Covers all questions related to inventory management, order fulfillment, and shipping.
I hestitate to even bother with asking anymore, but it would be ideal if we could get functionality for this system in the way that your users actually need to use it.
Example: Client places an order online for local delivery. We pull it and mark it as ready for delivery. The client reaches out to say I actually want to change part of my order. Currently Shopify will only let us cancel the order or mark it as delivered. I can't mark part of it as delivered. I can't refund part or the entire order. I can only cancel or mark as delivered. Both those actions will trigger emails to the client that I can not stop the system from sending.
In this case, I must now apologize to my client for my low functionality computer system, explain that they will be getting multiple emails - one saying we delivered it (when obviously we did not), then a refund for the items they want to refunded, then a new invoice with the new items they wanted to swap out. Now I will also need to make excellent notes for the staff in store - with two different invoice numbers, to ensure they realize that the first part of the order was not delivered yet.

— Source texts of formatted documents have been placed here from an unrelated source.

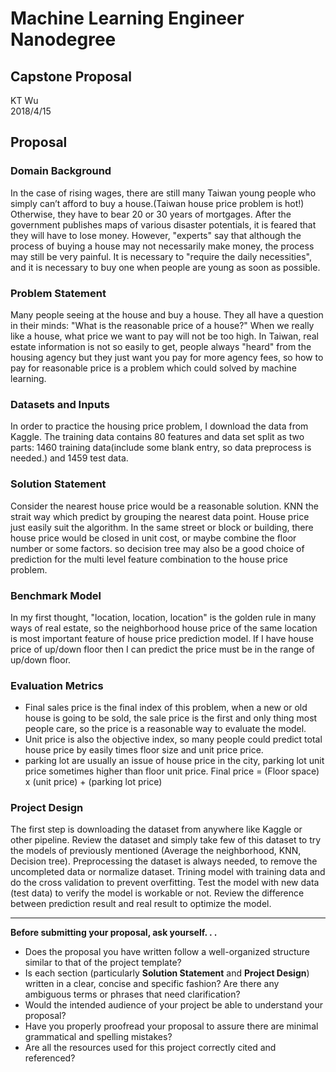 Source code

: # Machine Learning Engineer Nanodegree
## Capstone Proposal
KT Wu  
2018/4/15

## Proposal


### Domain Background


In the case of rising wages, there are still many Taiwan young people who simply can’t afford to buy a house.(Taiwan house price problem is hot!) Otherwise, they have to bear 20 or 30 years of mortgages. After the government publishes maps of various disaster potentials, it is feared that they will have to lose money. However, "experts" say that although the process of buying a house may not necessarily make money, the process may still be very painful. It is necessary to "require the daily necessities", and it is necessary to buy one when people are young as soon as possible.


### Problem Statement


Many people seeing at the house and buy a house. They all have a question in their minds: "What is the reasonable price of a house?" When we really like a house, what price we want to pay will not be too high. In Taiwan, real estate information is not so easily to get, people always "heard" from the housing agency but they just want you pay for more agency fees, so how to pay for reasonable price is a problem which could solved by machine learning. 


### Datasets and Inputs


In order to practice the housing price problem, I download the data from Kaggle. The training data contains 80 features and data set split as two parts: 1460 training data(include some blank entry, so data preprocess is needed.) and 1459 test data. 

### Solution Statement

Consider the nearest house price would be a reasonable solution. KNN the strait way which predict by grouping the nearest data point. House price just easily suit the algorithm. In the same street or block or building, there house price would be closed in unit cost, or maybe combine the floor number or some factors. so decision tree may also be a good choice of prediction for the multi level feature combination to the house price problem. 

### Benchmark Model

In my first thought, "location, location, location" is the golden rule in many ways of real estate, so the neighborhood house price of the same location is most important feature of house price prediction model. If I have house price of up/down floor then I can predict the price must be in the range of up/down floor.
### Evaluation Metrics

- Final sales price is the final index of this problem, when a new or old house is going to be sold, the sale price is the first and only thing most people care, so the price is a reasonable way to evaluate the model.
- Unit price is also the objective index, so many people could predict total house price by easily times floor size and unit price price.
- parking lot are usually an issue of house price in the city, parking lot unit price sometimes higher than floor unit price.
Final price = (Floor space) x (unit price) + (parking lot price) 

### Project Design

The first step is downloading the dataset from anywhere like Kaggle or other pipeline. Review the dataset and simply take few of this dataset to try the models of previously mentioned (Average the neighborhood, KNN, Decision tree). Preprocessing the dataset is always needed, to remove the uncompleted data or normalize dataset. Trining model with training data and do the cross validation to prevent overfitting. Test the model with new data (test data) to verify the model is workable or not. Review the difference between prediction result and real result to optimize the model.

-----------

**Before submitting your proposal, ask yourself. . .**

- Does the proposal you have written follow a well-organized structure similar to that of the project template?
- Is each section (particularly **Solution Statement** and **Project Design**) written in a clear, concise and specific fashion? Are there any ambiguous terms or phrases that need clarification?
- Would the intended audience of your project be able to understand your proposal?
- Have you properly proofread your proposal to assure there are minimal grammatical and spelling mistakes?
- Are all the resources used for this project correctly cited and referenced?


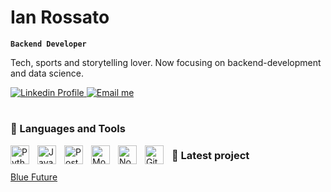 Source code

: # Ian Rossato

**`Backend Developer`**

Tech, sports and storytelling lover. Now focusing on backend-development and data science.

<p align="left">
  <a href="https://www.linkedin.com/in/ianrossato/" aria-label="Ian Rossato LinkedIn Profile">
    <img alt="Linkedin Profile" title="Check my LinkedIn profile" src="https://img.shields.io/badge/Ian_Rossato-3295a8?style=flat-square&logo=Linkedin&logoColor=white"/>
  </a>
  <a href="mailto:ian007953@gmail.com" aria-label="Contact Ian Rossasto via Email">
    <img alt="Email me" title="Contact me on email" src="https://img.shields.io/badge/ian007953@gmail.com-3295a8?style=flat-square&logo=Gmail&logoColor=white"/>
  </a>
</p>

#

### 🧰 Languages and Tools

<img align="left" alt="Python" width="30px" style="padding-right:10px;" src="https://cdn.jsdelivr.net/gh/devicons/devicon@latest/icons/python/python-original.svg" />
<img align="left" alt="Java" width="30px" style="padding-right:10px;" src="https://cdn.jsdelivr.net/gh/devicons/devicon@latest/icons/java/java-original.svg" />
<img align="left" alt="PostgreSQL" width="30px" style="padding-right:10px;" src="https://cdn.jsdelivr.net/gh/devicons/devicon@latest/devicon.min.css" />
<img align="left" alt="MongoDB" width="30px" style="padding-right:10px;" src="https://cdn.jsdelivr.net/gh/devicons/devicon@latest/devicon.min.css" />          
<img align="left" alt="NodeJS" width="30px" style="padding-right:10px;" src="https://cdn.jsdelivr.net/gh/devicons/devicon@latest/icons/nodejs/nodejs-original.svg" />
<img align="left" alt="Git" width="30px" style="padding-right:10px;" src="https://cdn.jsdelivr.net/gh/devicons/devicon@latest/icons/git/git-original.svg" />

### 🧠 Latest project
[Blue Future](https://github.com/arthvm/blue-future)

This is the only way around your system.
Feature requests would be:
1. Allow us to edit (either refund entirely, or partially) an order AT ANY STAGE (including both before we mark as ready for delivery, after we mark as ready for delivery, and after we mark as delivered).
2. Allow us to remove a pre-filled out click check mark box to say 'send a notice to your client'. This gives us the option to stop spamming and confusing the client.
Is there a way to cancel the "ready for delivery"? Like with orders that get shipped you can cancel the fulfillment request.
Or another idea, can you split items to a different location, for example split the item they want to change, then refund or cancel that item?
Or maybe let the customer know in the email sequence that once an item is ready for delivery it can't be changed? (a little less flexible for the customer, but if they're changing orders last minute, there may be a root problem somewhere else that you could solve, like an automated email followup or something on the product page to confirm).
Just brainstorming here, haven't heard of this specific problem before but it seems there would be a solution.